By early 2022 buoyed by China having underwritten PM Imran Khan’s stay at the helm, Imran Khan felt tempted to challenge the writ of Pakistan Army Chief in withholding assent on appointment of ISI Chief. Then PM Imran Khan and China favoured retention of outgoing ISI Chief who had inveigled himself into their good books by furthering their respective interest in installation of Afghan Taliban government in Kabul last year.
Rest is history as covered widely in media. End result was that Pakistan Army Chief appointed his own choice of ISI Chief, PM Imran Khan was ousted in a Constitutional Coup and China was left empty-handed politically and strategically in Pakistan political dynamics. Within Pakistan there is growing opposition to China’s flagship project in Pakistan, namely the C=PEC.
Sri Lanka presents a dismal picture in term of China’s strategic and economic investments where China like C-PEC in Pakistan has sunk billions of dollars in return for gains of strategic naval bases.
The President and Prime Minister of Sri Lanka, both Rajapaksha Brothers stand ousted by Sri Lankan ‘Street-Power due to complete economic meltdown as a result of economic –strategic tradeoffs with China. Perceptionaly, while the wealth of Rajapaksha Brothers grew exponentially with China economic largesse, Sri Lankans stand impoverished where today they are even deprived of basic necessities of living are scarce.
Nepalese political leaders have compulsively played the ‘China Card’ against India for decades. Perceptionaly, going by media reports, the Chinese Ambassador in Kathmandu was acting like China’s Viceroy in Kathmandu manipulating political parties in China’s favour. The Nepalese leaders now seem to have realised that Nepal playing the ‘China Card’ with PM Modi’s BJP Government in New Delhi is losing its currency value to detriment of Nepal’s overall national interests.
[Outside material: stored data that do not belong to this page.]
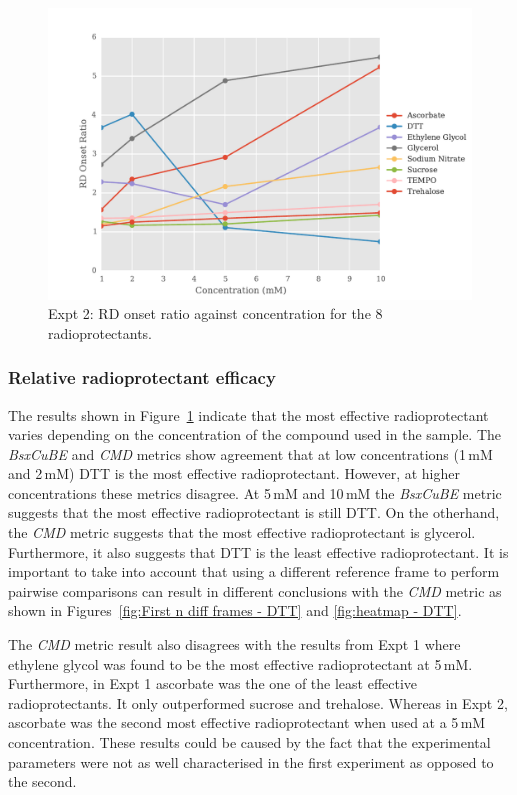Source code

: \begin{figure}
    \centering
    \includegraphics[width=1.0\textwidth]{figures/saxs/RatioPlots.pdf}
    \caption[RD onset ratio against concentration for the 8 radioprotectants]{Expt 2: RD onset ratio against concentration for the 8 radioprotectants.}
    \label{fig:SAXS Ratio plot}
\end{figure}

\subsubsection{Relative radioprotectant efficacy}
\label{subs:Relative radioprotectant efficacy}
The results shown in Figure~\ref{fig:SAXS Ratio plot} indicate that the most effective radioprotectant varies depending on the concentration of the compound used in the sample.
The \textit{BsxCuBE} and \textit{CMD} metrics show agreement that at low concentrations (1$\,$mM and 2$\,$mM) DTT is the most effective radioprotectant.
However, at higher concentrations these metrics disagree.
At 5$\,$mM and 10$\,$mM the \textit{BsxCuBE} metric suggests that the most effective radioprotectant is still DTT.
On the otherhand, the \textit{CMD} metric suggests that the most effective radioprotectant is glycerol.
Furthermore, it also suggests that DTT is the least effective radioprotectant.
It is important to take into account that using a different reference frame to perform pairwise comparisons can result in different conclusions with the \textit{CMD} metric as shown in Figures~\ref{fig:First n diff frames - DTT} and \ref{fig:heatmap - DTT}.

The \textit{CMD} metric result also disagrees with the results from Expt 1 where ethylene glycol was found to be the most effective radioprotectant at 5$\,$mM.
Furthermore, in Expt 1 ascorbate was the one of the least effective radioprotectants.
It only outperformed sucrose and trehalose.
Whereas in Expt 2, ascorbate was the second most effective radioprotectant when used at a 5$\,$mM concentration.
These results could be caused by the fact that the experimental parameters were not as well characterised in the first experiment as opposed to the second.

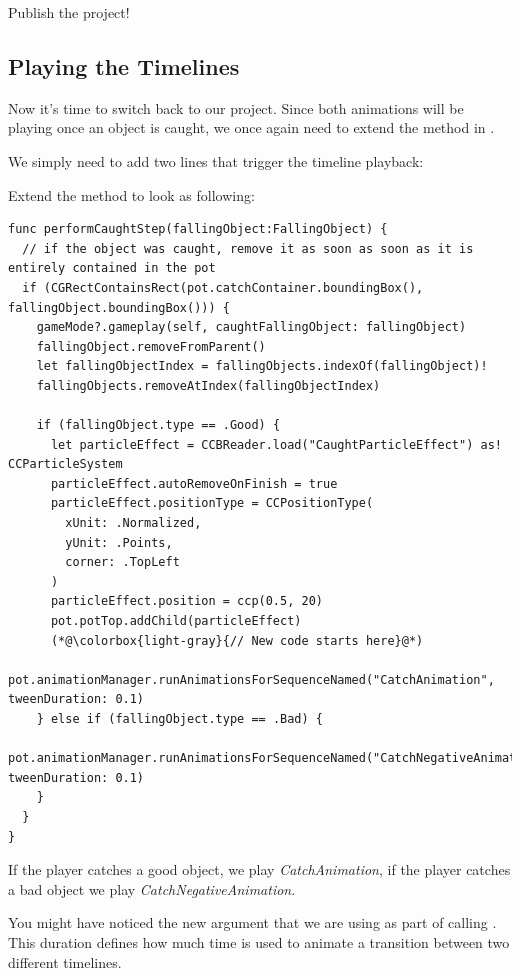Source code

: \begin{leftbar}
Publish the \SB{} project!
\end{leftbar}

\subsection{Playing the Timelines}
Now it's time to switch back to our \xcode{} project. Since both animations
will be playing once an object is caught, we once again need to extend the
 method in
.

We simply need to add two lines that trigger the timeline playback:
\begin{leftbar}
Extend the  method to look as
following:
\begin{lstlisting}
func performCaughtStep(fallingObject:FallingObject) {
  // if the object was caught, remove it as soon as soon as it is entirely contained in the pot
  if (CGRectContainsRect(pot.catchContainer.boundingBox(), fallingObject.boundingBox())) {
    gameMode?.gameplay(self, caughtFallingObject: fallingObject)
    fallingObject.removeFromParent()
    let fallingObjectIndex = fallingObjects.indexOf(fallingObject)!
    fallingObjects.removeAtIndex(fallingObjectIndex)
    
    if (fallingObject.type == .Good) {
      let particleEffect = CCBReader.load("CaughtParticleEffect") as! CCParticleSystem
      particleEffect.autoRemoveOnFinish = true
      particleEffect.positionType = CCPositionType(
        xUnit: .Normalized,
        yUnit: .Points,
        corner: .TopLeft
      )
      particleEffect.position = ccp(0.5, 20)
      pot.potTop.addChild(particleEffect)
      (*@\colorbox{light-gray}{// New code starts here}@*)
      pot.animationManager.runAnimationsForSequenceNamed("CatchAnimation", tweenDuration: 0.1)
    } else if (fallingObject.type == .Bad) {
      pot.animationManager.runAnimationsForSequenceNamed("CatchNegativeAnimation", tweenDuration: 0.1)
    }
  }
}
\end{lstlisting}
\end{leftbar}

If the player catches a good object, we play \textit{CatchAnimation}, if the
player catches a bad object we play \textit{CatchNegativeAnimation}.

You might have noticed the new  argument that we are
using as part of calling . This
duration defines how much time is used to animate a transition between two
different timelines.

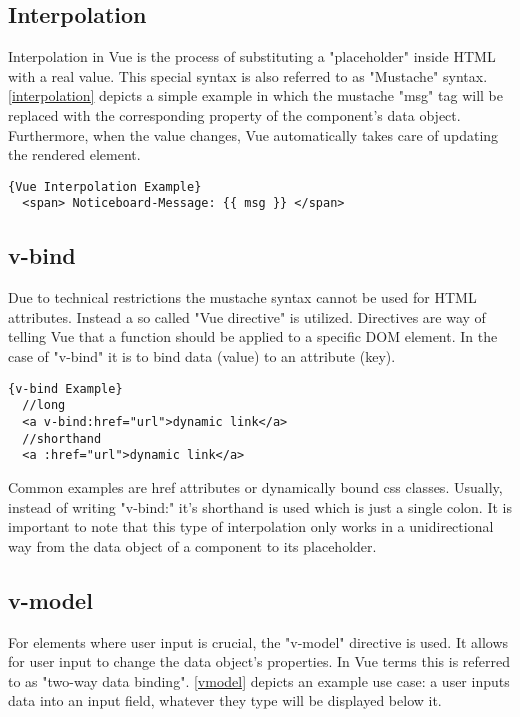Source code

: \subsection{Interpolation}
Interpolation in Vue is the process of substituting a "placeholder" inside HTML with a real value. This special syntax is also referred to as "Mustache" syntax. \autoref{interpolation} depicts a simple example in which the mustache "msg" tag will be replaced with the corresponding property of the component's data object. Furthermore, when the value changes, Vue automatically takes care of updating the rendered element. \newline

\begin{lstlisting}[caption=Interpolation Example, captionpos=b, style=htmlcssjs, label=interpolation]{Vue Interpolation Example}
  <span> Noticeboard-Message: {{ msg }} </span> 
\end{lstlisting}

\subsection{v-bind}
Due to technical restrictions the mustache syntax cannot be used for HTML attributes. Instead a so called "Vue directive" is utilized. Directives are way of telling Vue that a function should be applied to a specific DOM element. In the case of "v-bind" it is to bind data (value) to an attribute (key). \newline

\begin{lstlisting}[caption=v-bind Example, captionpos=b, style=htmlcssjs, label=vbind]{v-bind Example}
  //long
  <a v-bind:href="url">dynamic link</a>
  //shorthand
  <a :href="url">dynamic link</a>
\end{lstlisting}

Common examples are href attributes or dynamically bound css classes. Usually, instead of writing "v-bind:" it's shorthand is used which is just a single colon. It is important to note that this type of interpolation only works in a unidirectional way from the data object of a component to its placeholder. 

\subsection{v-model} \label{sub:vmodel}
For elements where user input is crucial, the "v-model" directive is used. It allows for user input to change the data object's properties. In Vue terms this is referred to as "two-way data binding". \autoref{vmodel} depicts an example use case: a user inputs data into an input field, whatever they type will be displayed below it. \newline

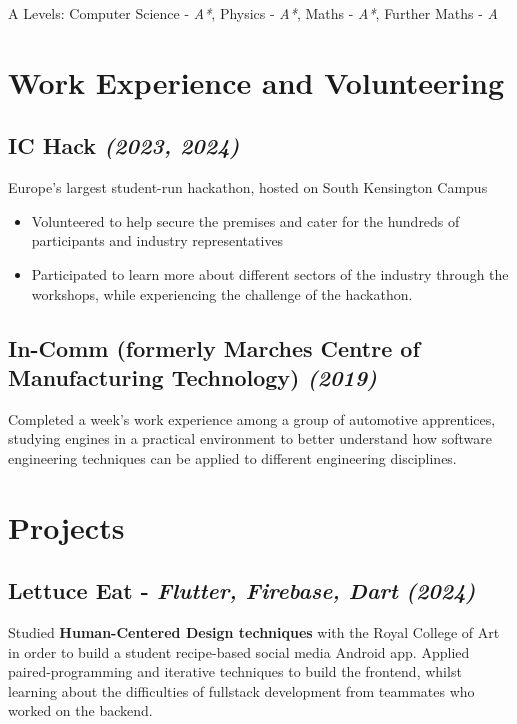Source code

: \documentclass{article}
\newcommand{\dates}[1]{\hfill\textit{(#1)}}
\newcommand{\alevel}[2]{#1 - \textit{#2}}
\newcommand{\tab}{\hspace{1em}}
\newcommand{\project}[4]{
    \subsection*{\textbf{#1} - \textit{#3} \dates{#2}}\hfill
    \begin{minipage}{\dimexpr\textwidth - 1em}
        #4
    \end{minipage}
}
\begin{document}
{\tab}A Levels: 
    \alevel{Computer Science}{A*},
    \alevel{Physics}{A*},
    \alevel{Maths}{A*},
    \alevel{Further Maths}{A}



\section*{Work Experience and Volunteering}

\subsection*{\textbf{IC Hack} \dates{2023, 2024}}
{\tab}Europe's largest student-run hackathon, hosted on South Kensington Campus

\vspace{-0.75em} 
\begin{itemize}[noitemsep]
    \item Volunteered to help secure the premises and cater for the hundreds of participants and industry representatives
    \item Participated to learn more about different sectors of the industry through the workshops, 
    while experiencing the challenge of the hackathon.
\end{itemize}
\vspace{-0.75em} 


\subsection*{\textbf{In-Comm} (formerly Marches Centre of Manufacturing Technology) \dates{2019}}
{\tab}Completed a week's work experience among a group of automotive apprentices, studying engines in a practical environment to 
    better understand how software engineering techniques can be applied to different engineering disciplines.



\section*{Projects}

\project{Lettuce Eat }{2024}{Flutter, Firebase, Dart}{
    Studied \textbf{Human-Centered Design techniques} with the Royal College of Art in order to build a student recipe-based social media Android app.
    Applied paired-programming and iterative techniques to build the frontend, whilst learning about the difficulties of fullstack development
    from teammates who worked on the backend.
}
\end{document}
The Sri Lankan political and economic meltdown and the economic meltdown and politically dysfunctional state in Pakistan are the direct result of Sri Lanka and Pakistan’s apex leadership’s trading-off with China their national security interests for questionable economic gains which have not benefited Sri Lanka or Pakistan but leading to speculation that China’s financial largesse, directly or indirectly, has enriched personal coffers of the political leaders.
Geopolitically, the crucial question that arises at this dismal stage is whether China can retrieve its political and economic standing in South Asia as a whole? This has to be viewed in two or three different contexts. Firstly, whether geopolitical environment in South Asia could easily facilitate China to reposition itself on the same pedestal in South Asia? Secondly, whether China in view of its down-sliding economy will have the political will to sink in more financial largess in the melt-down Nations to bail them out from their terminal economic decline? Thirdly, whether Sri Lankans, Pakistanis or Nepalese themselves would welcome again China’s intrusive presence in their nations, seeing the misery that China has caused?
Regrettably, no optimistic answers are forthcoming on the above questions favour of China. China presumably had not foreseen that ‘street Power’ in Sri Lanka would force shameful fleeing of Rajapaksha Brothers and that use of ‘Street Power’ by erstwhile Pakistani PM Iran Khan could not install him back in power.
Concluding, what needs to be highlighted is that in July 2022 China is now playing not only on a geopolitical “Sticky Wicket” in South Asia, which was the title of an earlier Eurasia Paper by me on China in South Asia, but also that in China-induced economic meltdowns in Sri Lanka and Pakistan, has laid bare the futility of China’s ‘Debt Trap Diplomacy’ as a tool to gain strategic bases in South Asia at the expense of Indo Pacific security.